Dei maracujina pras duas, mas o efeito na Luna foi o contrário. Ficou acordada até uma da manhã, abrindo e fechando a janelinha do avião, pegando as revistas que ficam na frente do asento, apagando e ascendendo a luz, subindo e descendo do meu colo. Quando a janta chegou, ela cismou de enfiar umas alfaces na boca, e fez tão profundamente, que vomitou bem em cima do meu jantar. Da-lhe pedir pras aeromoças (que de moças não tem nada) pra recolher tudo antes mesmo de terminarem de servir o restante dos passageiros. Logo depois, Luna finalmente apagou, eu apaguei e o Sergio também. Ruim é ficar com ela no colo, posicao incômoda demais. Pedi pra moça do checkin algum lugar de 3 que nao tivesse alguem no meio, assim sobraria um lugar pra Luna. Nunca tem, sempre dizem que o vôo está lotado, que estava até com overbooking. Obvio que depois que fecharam as portas, no meu passeio até a galley, vi duas fileiras com um lugar sobrando no meio. Alguém tem alguma dica de como conseguir isso? Pois duvido que tenha sido sorte... algumas pessoas tem a manha mesmo de fazer de algum jeito que consegue ficar na fileira sozinho.
Sempre bom estar em casa, agora é hora de botar tudo no lugar, voltar a realidade, encarar o frio, e ter forças, pois o ano está só começando.

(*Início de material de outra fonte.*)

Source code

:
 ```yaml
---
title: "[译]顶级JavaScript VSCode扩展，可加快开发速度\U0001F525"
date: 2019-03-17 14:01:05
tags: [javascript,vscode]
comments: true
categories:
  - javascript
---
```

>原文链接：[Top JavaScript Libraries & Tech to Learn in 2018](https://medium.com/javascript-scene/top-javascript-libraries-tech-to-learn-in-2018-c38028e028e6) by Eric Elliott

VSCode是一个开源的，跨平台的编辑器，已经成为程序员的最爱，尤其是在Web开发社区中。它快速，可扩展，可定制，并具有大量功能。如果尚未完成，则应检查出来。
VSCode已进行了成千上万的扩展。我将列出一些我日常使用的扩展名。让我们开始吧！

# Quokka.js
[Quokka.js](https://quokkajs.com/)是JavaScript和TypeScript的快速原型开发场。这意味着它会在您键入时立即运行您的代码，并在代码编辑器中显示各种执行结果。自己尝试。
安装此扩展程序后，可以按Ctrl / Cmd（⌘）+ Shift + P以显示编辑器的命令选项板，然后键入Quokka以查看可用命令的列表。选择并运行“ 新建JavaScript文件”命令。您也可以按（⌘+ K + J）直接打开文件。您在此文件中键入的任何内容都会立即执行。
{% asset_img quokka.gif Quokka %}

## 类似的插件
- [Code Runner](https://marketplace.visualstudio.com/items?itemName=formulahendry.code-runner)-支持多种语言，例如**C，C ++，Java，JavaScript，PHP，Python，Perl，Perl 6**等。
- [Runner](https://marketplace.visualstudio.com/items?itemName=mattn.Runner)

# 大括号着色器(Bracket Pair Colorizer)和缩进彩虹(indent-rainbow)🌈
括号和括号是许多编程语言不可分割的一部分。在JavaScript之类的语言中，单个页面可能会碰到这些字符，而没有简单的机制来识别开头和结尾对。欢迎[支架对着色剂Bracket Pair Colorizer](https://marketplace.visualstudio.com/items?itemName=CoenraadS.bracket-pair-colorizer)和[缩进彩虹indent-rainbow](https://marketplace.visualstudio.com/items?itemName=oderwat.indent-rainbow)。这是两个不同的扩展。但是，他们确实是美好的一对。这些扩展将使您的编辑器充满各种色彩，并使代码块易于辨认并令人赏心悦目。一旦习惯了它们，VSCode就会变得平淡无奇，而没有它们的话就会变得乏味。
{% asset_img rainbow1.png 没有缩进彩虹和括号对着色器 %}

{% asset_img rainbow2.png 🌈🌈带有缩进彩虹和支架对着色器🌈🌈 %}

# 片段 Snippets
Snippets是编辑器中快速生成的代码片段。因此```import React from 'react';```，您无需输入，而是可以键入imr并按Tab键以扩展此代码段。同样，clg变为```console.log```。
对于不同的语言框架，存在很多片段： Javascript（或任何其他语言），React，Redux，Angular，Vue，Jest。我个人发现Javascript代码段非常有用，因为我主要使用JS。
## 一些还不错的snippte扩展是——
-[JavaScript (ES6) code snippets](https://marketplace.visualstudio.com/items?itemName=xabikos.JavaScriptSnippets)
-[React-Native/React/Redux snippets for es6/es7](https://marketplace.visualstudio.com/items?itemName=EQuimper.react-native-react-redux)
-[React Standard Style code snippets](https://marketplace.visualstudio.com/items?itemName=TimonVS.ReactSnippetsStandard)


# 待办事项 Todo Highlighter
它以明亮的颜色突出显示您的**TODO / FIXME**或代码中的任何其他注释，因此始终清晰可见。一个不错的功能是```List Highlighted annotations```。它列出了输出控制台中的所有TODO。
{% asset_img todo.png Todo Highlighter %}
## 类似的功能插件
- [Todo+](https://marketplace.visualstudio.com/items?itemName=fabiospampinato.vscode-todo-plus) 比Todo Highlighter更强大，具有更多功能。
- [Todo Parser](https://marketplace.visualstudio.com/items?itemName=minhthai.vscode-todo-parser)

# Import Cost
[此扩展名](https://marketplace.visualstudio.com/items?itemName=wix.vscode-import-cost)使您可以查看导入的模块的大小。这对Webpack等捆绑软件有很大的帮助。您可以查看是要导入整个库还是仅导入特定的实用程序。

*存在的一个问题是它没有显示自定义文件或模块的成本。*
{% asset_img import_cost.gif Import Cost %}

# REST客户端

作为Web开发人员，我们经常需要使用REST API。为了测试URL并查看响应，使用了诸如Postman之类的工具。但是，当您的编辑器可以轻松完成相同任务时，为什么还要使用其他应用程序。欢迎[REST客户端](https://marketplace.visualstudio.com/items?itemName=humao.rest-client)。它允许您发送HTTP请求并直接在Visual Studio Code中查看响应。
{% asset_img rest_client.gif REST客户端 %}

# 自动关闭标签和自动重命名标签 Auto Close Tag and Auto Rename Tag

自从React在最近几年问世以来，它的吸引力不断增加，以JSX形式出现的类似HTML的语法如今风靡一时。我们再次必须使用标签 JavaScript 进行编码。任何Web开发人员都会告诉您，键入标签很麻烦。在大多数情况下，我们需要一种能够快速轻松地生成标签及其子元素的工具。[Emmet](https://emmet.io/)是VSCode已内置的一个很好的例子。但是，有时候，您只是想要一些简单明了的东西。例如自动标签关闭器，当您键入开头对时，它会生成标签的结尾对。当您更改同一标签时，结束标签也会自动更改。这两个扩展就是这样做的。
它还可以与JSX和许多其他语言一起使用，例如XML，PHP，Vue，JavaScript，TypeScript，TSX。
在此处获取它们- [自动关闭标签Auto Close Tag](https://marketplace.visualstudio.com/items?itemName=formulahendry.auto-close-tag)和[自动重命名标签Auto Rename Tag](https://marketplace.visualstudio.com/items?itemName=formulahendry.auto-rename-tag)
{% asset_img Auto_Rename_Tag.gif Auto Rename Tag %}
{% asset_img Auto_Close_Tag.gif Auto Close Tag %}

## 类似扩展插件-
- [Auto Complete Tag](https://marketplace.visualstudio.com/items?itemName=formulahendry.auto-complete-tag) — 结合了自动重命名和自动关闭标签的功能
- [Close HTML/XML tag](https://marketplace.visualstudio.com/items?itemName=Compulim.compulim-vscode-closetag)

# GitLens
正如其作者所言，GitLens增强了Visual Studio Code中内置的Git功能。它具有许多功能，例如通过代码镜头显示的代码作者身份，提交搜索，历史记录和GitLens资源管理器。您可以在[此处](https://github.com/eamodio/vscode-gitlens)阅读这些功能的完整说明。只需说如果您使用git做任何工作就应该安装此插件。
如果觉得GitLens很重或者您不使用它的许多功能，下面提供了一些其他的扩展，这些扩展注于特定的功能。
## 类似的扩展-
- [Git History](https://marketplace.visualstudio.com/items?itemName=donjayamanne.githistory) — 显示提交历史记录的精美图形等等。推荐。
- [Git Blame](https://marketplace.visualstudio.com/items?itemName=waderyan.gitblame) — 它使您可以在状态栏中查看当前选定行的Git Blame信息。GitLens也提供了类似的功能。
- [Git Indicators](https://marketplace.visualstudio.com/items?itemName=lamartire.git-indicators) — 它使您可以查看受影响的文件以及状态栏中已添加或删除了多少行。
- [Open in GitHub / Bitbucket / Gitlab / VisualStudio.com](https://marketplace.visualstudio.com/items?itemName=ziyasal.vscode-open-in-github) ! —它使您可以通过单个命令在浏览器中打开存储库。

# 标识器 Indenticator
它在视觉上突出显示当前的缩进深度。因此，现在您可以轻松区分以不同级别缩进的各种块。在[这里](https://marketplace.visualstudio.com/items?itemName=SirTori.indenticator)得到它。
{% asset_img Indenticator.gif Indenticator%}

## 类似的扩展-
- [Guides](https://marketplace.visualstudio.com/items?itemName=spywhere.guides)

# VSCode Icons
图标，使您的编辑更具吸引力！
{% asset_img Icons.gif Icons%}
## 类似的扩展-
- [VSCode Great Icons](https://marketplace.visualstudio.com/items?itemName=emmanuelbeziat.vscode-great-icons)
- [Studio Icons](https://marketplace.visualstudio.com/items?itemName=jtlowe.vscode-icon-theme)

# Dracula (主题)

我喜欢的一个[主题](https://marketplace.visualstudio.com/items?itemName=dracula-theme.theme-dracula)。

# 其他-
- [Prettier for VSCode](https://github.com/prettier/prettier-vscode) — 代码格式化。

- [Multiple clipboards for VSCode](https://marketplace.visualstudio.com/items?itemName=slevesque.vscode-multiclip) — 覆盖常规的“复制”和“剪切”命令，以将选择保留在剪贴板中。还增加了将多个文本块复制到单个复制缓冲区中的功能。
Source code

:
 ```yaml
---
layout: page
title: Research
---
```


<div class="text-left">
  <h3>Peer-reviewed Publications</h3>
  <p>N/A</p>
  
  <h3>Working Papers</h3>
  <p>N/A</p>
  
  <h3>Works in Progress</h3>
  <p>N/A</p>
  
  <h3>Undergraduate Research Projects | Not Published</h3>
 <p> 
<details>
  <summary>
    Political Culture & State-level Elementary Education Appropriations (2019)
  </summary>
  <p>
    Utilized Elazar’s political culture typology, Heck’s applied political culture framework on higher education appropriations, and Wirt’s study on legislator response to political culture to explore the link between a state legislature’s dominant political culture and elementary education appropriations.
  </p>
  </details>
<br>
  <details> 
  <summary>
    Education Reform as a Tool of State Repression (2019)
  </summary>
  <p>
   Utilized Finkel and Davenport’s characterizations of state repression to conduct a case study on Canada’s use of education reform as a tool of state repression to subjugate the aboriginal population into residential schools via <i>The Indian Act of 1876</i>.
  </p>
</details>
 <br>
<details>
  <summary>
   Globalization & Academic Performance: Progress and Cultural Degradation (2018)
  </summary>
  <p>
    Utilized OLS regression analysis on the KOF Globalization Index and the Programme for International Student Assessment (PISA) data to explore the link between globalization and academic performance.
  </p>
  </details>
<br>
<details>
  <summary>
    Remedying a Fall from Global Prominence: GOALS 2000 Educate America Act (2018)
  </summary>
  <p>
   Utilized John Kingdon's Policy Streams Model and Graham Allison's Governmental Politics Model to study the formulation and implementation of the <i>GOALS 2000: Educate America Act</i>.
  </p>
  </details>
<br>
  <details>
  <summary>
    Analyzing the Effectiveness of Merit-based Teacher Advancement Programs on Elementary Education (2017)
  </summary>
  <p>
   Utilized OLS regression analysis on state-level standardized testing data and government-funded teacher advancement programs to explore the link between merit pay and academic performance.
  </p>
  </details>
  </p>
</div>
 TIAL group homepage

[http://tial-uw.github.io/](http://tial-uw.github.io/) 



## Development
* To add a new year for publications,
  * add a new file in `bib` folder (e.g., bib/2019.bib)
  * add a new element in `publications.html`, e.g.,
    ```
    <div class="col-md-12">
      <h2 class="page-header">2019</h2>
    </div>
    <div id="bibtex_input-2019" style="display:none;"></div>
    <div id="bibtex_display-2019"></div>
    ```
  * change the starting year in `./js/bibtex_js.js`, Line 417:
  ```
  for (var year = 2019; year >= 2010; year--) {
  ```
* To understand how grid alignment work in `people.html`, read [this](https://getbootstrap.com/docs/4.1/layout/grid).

Nesse mês fez exatamente 5 anos que eu vim para essa cidade dos sonhos. Me lembro perfeitamente do dia que cheguei, um mix de sentimentos. Alegria por estar finalmente em New York, mas bastante desconfiada e triste por imaginar que nos próximos anos a minha vida seria alí, essa seria minha cidade, minha casa, minha vida. Chorei bastante aquele dia e os dias seguintes também, com a saudade da família, com a procura de apartamento que era super difícil, com a adaptação ao frio, comida e à nova vida. Nos primeiros dias o Sergio trabalhou muito e eu no apto ainda sem computador e sem telefone, era realmente terrível, só jogava meu playstation que fiz questão de trazer, dormia e via TV.